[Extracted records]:
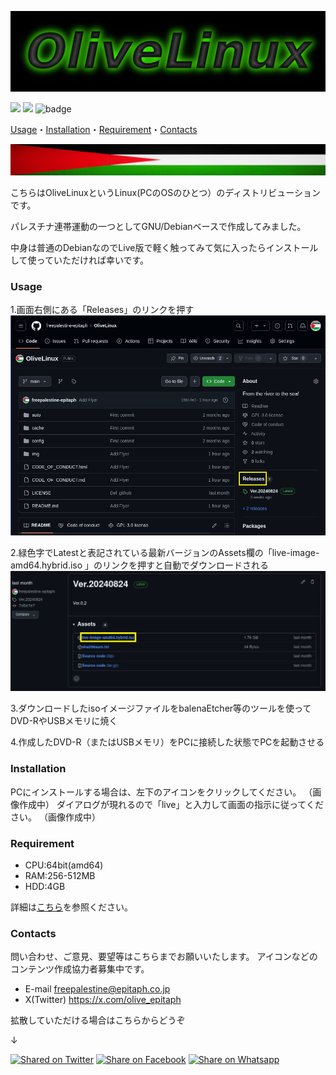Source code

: [![Olive Linx](img/Logo01.png)](https://github.com/freepalestine-epitaph/OliveLinux)

[<img src="https://img.shields.io/badge/-Debian-A81D33.svg?logo=debian&style=flat">](https://www.debian.org/)
[<img src="https://img.shields.io/github/downloads/freepalestine-epitaph/OliveLinux/total?logo=github&amp;logoColor=white&amp;style=flat-square">](https://github.com/freepalestine-epitaph/OliveLinux/releases)
![badge](https://kounter.kerolloz.dev/badge/kerolloz.kounter?label=PageView)

[Usage](#Usage)・[Installation](#Installation)・[Requirement](#Requirement)・[Contacts](#Contacts)

[![Olive Linx](img/palestine-flag-banner.png)](https://github.com/freepalestine-epitaph/OliveLinux)

こちらはOliveLinuxというLinux(PCのOSのひとつ）のディストリビューションです。

パレスチナ連帯運動の一つとしてGNU/Debianベースで作成してみました。

中身は普通のDebianなのでLive版で軽く触ってみて気に入ったらインストールして使っていただければ幸いです。

### <a name="Usage">Usage</a>
1.画面右側にある「Releases」のリンクを押す
[![Usage01](img/Usage01.jpg)](https://github.com/freepalestine-epitaph/OliveLinux/releases)

2.緑色字でLatestと表記されている最新バージョンのAssets欄の「live-image-amd64.hybrid.iso 」のリンクを押すと自動でダウンロードされる
[![Usage02](img/Usage02.jpg)](https://github.com/freepalestine-epitaph/OliveLinux/releases)

3.ダウンロードしたisoイメージファイルをbalenaEtcher等のツールを使ってDVD-RやUSBメモリに焼く

4.作成したDVD-R（またはUSBメモリ）をPCに接続した状態でPCを起動させる


### <a name="Installation">Installation</a>

PCにインストールする場合は、左下のアイコンをクリックしてください。
（画像作成中）
ダイアログが現れるので「live」と入力して画面の指示に従ってください。
（画像作成中）

### <a name="Requirement">Requirement</a>

* CPU:64bit(amd64)
* RAM:256-512MB
* HDD:4GB

詳細は[こちら](https://www.debian.org/releases/stable/amd64/release-notes/ch-whats-new.en.html#idm120)を参照ください。

### <a name="Contacts">Contacts</a>

問い合わせ、ご意見、要望等はこちらまでお願いいたします。
アイコンなどのコンテンツ作成協力者募集中です。

* E-mail
freepalestine@epitaph.co.jp
* X(Twitter)
https://x.com/olive_epitaph

拡散していただける場合はこちらからどうぞ

↓

<a href="https://twitter.com/intent/tweet?text=%20Try%20OliveLinux!%0A%23FreePalestine%0Ahttps%3A//github.com/freepalestine-epitaph/OliveLinux" rel="nofollow"><img src="https://camo.githubusercontent.com/abcfff2c8e77b48fdd30ae402cbad68968e38a5c2913c3f8132ac7bc4df979e0/68747470733a2f2f696d672e736869656c64732e696f2f747769747465722f75726c3f6c6162656c3d54776974746572266c6f676f3d54776974746572267374796c653d736f6369616c2675726c3d68747470732533412532462532466769746875622e636f6d2532466172656774656368253246617265672d73646b" alt="Shared on Twitter" data-canonical-src="https://img.shields.io/twitter/url?label=Twitter&amp;logo=Twitter&amp;style=social&amp;url=https%3A%2F%2Fgithub.com%2Faregtech%2Fareg-sdk" style="max-width: 100%;"></a>
<a href="https://www.facebook.com/sharer/sharer.php?u=https%3A//github.com/freepalestine-epitaph/OliveLinux" rel="nofollow"><img src="https://camo.githubusercontent.com/e12488d7360e676540f9afd5db87cd486a5a62fc0348565d77014e2894c31fae/68747470733a2f2f696d672e736869656c64732e696f2f747769747465722f75726c3f6c6162656c3d46616365626f6f6b266c6f676f3d46616365626f6f6b267374796c653d736f6369616c2675726c3d68747470732533412532462532466769746875622e636f6d2532466172656774656368253246617265672d73646b" alt="Share on Facebook" data-canonical-src="https://img.shields.io/twitter/url?label=Facebook&amp;logo=Facebook&amp;style=social&amp;url=https%3A%2F%2Fgithub.com%2Ffreepalestine-epitaph%2FOliveLinux" style="max-width: 100%;"></a>
<a href="https://wa.me/?text=Try%20OliveLinux!%20https%3A%2F%2Fgithub.com%2Ffreepalestine-epitaph%2FOliveLinux" rel="nofollow"><img src="https://camo.githubusercontent.com/fc0bfc31635b55854b75bfb8b0b5ebeb443fbeaf5f7cd150fd8768a5ccdbe5ff/68747470733a2f2f696d672e736869656c64732e696f2f747769747465722f75726c3f6c6162656c3d5768617473617070266c6f676f3d5768617473617070267374796c653d736f6369616c2675726c3d68747470732533412532462532466769746875622e636f6d2532466172656774656368253246617265672d73646b" alt="Share on Whatsapp" data-canonical-src="https://img.shields.io/twitter/url?label=Whatsapp&amp;logo=Whatsapp&amp;style=social&amp;url=https%3A%2F%2Fgithub.com%2Ffreepalestine-epitaph%2FOliveLinux" style="max-width: 100%;"></a>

[ACTIVITY]: Begin at the first line of the records. Print every line through the one containing "3.ダウンロードしたisoイ" exactly, but skip the pictures.

[RESULT]:
Source code

: [![Olive Linx](img/Logo01.png)](https://github.com/freepalestine-epitaph/OliveLinux)

[<img src="https://img.shields.io/badge/-Debian-A81D33.svg?logo=debian&style=flat">](https://www.debian.org/)
[<img src="https://img.shields.io/github/downloads/freepalestine-epitaph/OliveLinux/total?logo=github&amp;logoColor=white&amp;style=flat-square">](https://github.com/freepalestine-epitaph/OliveLinux/releases)
![badge](https://kounter.kerolloz.dev/badge/kerolloz.kounter?label=PageView)

[Usage](#Usage)・[Installation](#Installation)・[Requirement](#Requirement)・[Contacts](#Contacts)

[![Olive Linx](img/palestine-flag-banner.png)](https://github.com/freepalestine-epitaph/OliveLinux)

こちらはOliveLinuxというLinux(PCのOSのひとつ）のディストリビューションです。

パレスチナ連帯運動の一つとしてGNU/Debianベースで作成してみました。

中身は普通のDebianなのでLive版で軽く触ってみて気に入ったらインストールして使っていただければ幸いです。

### <a name="Usage">Usage</a>
1.画面右側にある「Releases」のリンクを押す
[![Usage01](img/Usage01.jpg)](https://github.com/freepalestine-epitaph/OliveLinux/releases)

2.緑色字でLatestと表記されている最新バージョンのAssets欄の「live-image-amd64.hybrid.iso 」のリンクを押すと自動でダウンロードされる
[![Usage02](img/Usage02.jpg)](https://github.com/freepalestine-epitaph/OliveLinux/releases)

3.ダウンロードしたisoイメージファイルをbalenaEtcher等のツールを使ってDVD-RやUSBメモリに焼く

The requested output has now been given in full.